### EXERCISE OBJECTIVE
Which lines of the entries below contain the string "textwidth"? Copy each one.

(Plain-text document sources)
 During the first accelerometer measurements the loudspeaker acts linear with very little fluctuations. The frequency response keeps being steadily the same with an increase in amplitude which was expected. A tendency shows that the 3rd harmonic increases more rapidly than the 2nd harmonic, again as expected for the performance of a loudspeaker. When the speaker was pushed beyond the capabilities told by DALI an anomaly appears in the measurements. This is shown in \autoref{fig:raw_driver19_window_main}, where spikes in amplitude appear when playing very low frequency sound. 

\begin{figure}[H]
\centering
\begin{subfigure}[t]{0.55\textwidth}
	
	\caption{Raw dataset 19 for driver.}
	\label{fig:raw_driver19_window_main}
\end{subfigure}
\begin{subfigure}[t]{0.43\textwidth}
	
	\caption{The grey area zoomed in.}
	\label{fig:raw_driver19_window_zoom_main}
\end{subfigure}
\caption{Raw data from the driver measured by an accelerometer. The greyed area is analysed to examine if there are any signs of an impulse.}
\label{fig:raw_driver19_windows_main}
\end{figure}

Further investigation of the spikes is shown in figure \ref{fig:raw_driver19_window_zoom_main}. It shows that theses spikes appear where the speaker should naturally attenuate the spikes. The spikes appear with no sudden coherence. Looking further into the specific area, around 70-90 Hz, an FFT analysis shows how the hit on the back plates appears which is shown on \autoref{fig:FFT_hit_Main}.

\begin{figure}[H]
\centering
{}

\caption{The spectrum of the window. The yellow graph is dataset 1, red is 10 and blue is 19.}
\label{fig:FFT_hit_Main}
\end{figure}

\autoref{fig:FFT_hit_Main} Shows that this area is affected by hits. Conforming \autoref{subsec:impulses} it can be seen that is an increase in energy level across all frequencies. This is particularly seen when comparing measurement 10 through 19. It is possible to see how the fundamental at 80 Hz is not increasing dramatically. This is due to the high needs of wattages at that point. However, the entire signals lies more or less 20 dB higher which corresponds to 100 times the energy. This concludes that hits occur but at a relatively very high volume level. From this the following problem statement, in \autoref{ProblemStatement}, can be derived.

==

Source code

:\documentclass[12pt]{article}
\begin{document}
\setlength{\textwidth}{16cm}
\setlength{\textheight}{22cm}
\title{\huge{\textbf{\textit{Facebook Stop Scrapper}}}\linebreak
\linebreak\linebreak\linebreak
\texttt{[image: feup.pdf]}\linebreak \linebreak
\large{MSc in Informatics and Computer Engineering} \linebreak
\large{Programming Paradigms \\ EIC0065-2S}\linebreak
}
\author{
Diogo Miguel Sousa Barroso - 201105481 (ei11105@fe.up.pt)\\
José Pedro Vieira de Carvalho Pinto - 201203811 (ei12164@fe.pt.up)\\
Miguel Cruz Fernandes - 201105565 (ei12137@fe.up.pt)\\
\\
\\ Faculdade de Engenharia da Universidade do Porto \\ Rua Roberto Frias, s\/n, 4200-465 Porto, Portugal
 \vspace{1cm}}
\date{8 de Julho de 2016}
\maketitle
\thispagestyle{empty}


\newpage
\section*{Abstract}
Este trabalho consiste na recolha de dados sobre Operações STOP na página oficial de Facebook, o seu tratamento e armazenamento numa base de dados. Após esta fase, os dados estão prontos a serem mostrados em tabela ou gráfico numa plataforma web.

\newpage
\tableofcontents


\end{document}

### RESPONSE FOR THIS EXERCISE
\begin{subfigure}[t]{0.55\textwidth}
\begin{subfigure}[t]{0.43\textwidth}
\setlength{\textwidth}{16cm}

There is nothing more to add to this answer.